## Task details
The entries follow. Copy every line in which "session" appears.

(Collected data)
##############################
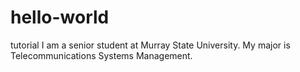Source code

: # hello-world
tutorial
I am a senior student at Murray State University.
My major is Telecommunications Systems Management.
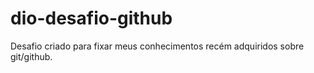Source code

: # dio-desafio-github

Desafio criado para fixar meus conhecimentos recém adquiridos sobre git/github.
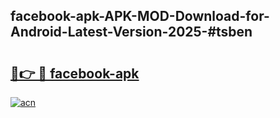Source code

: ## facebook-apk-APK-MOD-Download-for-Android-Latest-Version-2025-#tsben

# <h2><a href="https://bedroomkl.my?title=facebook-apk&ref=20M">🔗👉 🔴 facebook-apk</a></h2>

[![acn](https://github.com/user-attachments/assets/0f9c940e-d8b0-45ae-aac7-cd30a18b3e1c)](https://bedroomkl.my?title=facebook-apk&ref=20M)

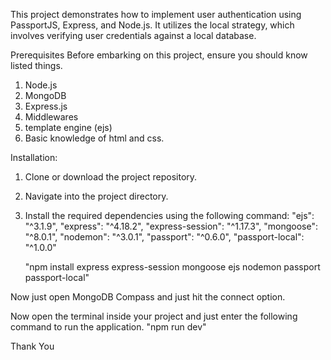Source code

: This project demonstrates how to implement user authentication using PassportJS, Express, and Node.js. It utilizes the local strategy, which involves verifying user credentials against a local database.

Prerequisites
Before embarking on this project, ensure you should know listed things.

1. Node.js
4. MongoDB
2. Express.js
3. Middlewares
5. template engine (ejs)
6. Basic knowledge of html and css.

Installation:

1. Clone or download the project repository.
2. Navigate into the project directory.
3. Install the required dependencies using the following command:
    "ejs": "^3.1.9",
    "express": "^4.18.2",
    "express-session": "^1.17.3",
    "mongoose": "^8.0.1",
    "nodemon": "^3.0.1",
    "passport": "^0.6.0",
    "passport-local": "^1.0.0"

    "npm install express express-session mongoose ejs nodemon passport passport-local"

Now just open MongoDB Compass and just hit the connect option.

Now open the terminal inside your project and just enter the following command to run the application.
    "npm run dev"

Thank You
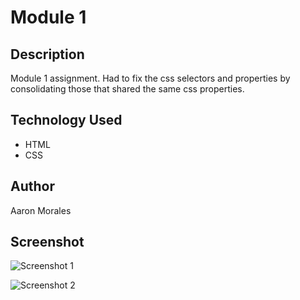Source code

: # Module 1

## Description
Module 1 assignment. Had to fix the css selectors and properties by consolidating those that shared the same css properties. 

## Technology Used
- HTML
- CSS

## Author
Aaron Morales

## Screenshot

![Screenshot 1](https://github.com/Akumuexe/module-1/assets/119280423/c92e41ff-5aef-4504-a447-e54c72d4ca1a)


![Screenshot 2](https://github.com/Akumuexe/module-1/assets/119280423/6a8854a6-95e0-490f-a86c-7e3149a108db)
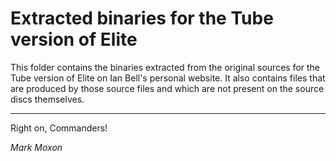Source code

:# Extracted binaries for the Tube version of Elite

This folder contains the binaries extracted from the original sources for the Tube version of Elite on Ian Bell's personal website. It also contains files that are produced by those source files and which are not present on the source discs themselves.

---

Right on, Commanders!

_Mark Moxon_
##############################
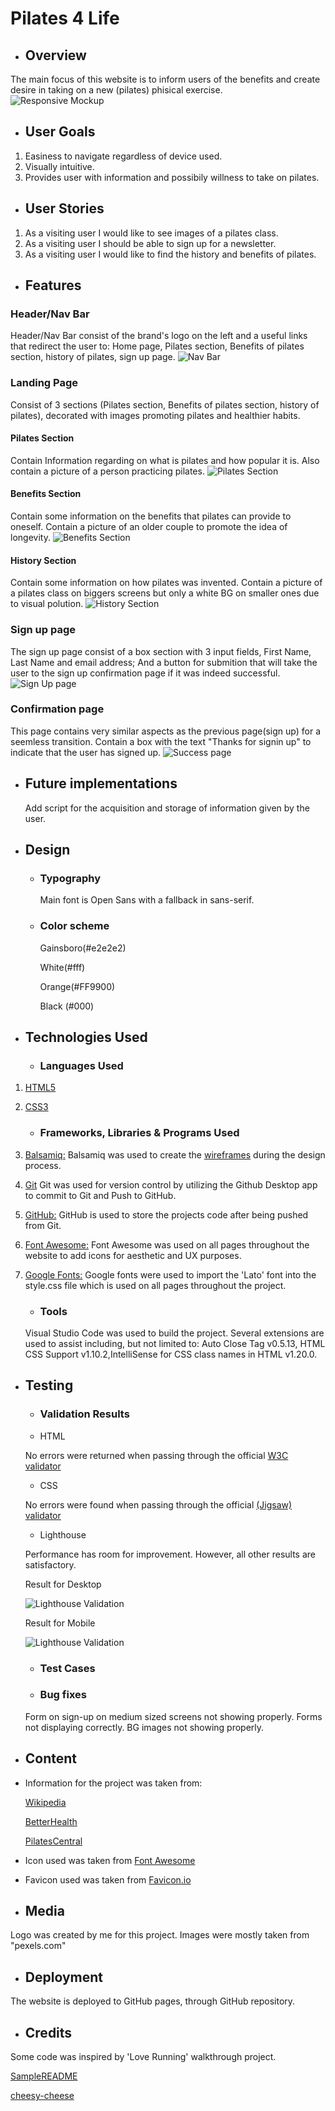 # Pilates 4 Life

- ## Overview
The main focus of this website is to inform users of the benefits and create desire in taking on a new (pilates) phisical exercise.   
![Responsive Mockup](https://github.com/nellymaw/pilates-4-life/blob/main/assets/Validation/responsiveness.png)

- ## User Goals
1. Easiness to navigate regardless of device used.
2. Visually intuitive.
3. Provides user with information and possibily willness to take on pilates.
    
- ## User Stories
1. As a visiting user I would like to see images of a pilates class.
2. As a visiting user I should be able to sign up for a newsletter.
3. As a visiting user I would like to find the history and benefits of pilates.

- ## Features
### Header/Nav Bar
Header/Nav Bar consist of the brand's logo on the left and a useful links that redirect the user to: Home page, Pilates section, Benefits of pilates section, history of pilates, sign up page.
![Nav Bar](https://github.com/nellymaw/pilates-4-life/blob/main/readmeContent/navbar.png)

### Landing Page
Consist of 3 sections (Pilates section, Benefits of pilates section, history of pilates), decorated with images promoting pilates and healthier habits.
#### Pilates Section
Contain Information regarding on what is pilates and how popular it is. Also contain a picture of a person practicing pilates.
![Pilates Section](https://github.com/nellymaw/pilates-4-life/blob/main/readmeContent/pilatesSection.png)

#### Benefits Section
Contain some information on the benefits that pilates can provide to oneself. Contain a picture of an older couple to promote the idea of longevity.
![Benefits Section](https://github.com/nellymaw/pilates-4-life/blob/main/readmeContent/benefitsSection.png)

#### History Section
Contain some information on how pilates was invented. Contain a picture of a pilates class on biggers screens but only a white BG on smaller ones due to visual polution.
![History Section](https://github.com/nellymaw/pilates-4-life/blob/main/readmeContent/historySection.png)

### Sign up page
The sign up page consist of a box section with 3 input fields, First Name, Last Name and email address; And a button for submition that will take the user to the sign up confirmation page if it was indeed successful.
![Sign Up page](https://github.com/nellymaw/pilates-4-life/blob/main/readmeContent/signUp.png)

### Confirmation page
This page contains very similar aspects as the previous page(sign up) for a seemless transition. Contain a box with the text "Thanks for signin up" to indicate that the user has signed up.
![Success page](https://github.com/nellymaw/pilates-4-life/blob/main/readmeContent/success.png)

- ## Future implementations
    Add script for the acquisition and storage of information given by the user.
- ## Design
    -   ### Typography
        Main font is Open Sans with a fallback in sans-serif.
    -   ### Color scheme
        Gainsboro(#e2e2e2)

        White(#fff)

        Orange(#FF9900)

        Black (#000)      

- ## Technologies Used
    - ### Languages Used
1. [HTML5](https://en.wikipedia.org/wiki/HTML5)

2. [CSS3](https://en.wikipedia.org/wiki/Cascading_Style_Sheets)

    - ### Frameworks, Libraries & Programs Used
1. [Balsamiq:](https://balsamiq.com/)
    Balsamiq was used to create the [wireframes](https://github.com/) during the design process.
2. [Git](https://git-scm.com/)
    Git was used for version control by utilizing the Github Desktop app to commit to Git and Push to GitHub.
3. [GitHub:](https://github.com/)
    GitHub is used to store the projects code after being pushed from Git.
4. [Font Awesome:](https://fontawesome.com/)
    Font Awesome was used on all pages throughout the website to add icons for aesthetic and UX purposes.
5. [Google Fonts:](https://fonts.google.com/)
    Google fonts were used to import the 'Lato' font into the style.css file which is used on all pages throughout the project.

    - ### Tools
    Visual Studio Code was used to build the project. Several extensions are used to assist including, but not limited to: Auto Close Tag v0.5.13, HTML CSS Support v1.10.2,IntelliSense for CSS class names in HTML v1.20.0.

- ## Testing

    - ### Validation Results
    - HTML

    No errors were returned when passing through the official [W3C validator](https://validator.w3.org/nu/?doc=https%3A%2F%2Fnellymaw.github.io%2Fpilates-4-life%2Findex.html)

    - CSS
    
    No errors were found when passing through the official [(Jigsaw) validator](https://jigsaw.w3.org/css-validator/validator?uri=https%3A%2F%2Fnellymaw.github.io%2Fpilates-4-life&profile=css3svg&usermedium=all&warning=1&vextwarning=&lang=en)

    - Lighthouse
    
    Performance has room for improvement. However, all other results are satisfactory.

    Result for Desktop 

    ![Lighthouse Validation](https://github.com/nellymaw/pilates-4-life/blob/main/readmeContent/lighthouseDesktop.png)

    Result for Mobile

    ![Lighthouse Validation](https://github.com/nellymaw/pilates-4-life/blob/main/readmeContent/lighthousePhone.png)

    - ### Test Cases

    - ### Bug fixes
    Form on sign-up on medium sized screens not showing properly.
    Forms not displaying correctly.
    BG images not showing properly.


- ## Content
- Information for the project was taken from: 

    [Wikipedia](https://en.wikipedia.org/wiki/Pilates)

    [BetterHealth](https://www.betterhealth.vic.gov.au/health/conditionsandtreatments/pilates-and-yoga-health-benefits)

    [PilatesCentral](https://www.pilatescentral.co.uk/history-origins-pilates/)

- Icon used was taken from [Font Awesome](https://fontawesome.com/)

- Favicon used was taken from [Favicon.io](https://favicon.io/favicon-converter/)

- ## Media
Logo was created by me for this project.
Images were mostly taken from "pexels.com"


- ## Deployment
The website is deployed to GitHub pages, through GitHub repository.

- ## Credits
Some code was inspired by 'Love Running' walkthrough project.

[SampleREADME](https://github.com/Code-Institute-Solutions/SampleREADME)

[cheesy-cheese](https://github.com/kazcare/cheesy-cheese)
##############################
## Solution for this exercise
    "express-session": "^1.17.3",
    "npm install express express-session mongoose ejs nodemon passport passport-local"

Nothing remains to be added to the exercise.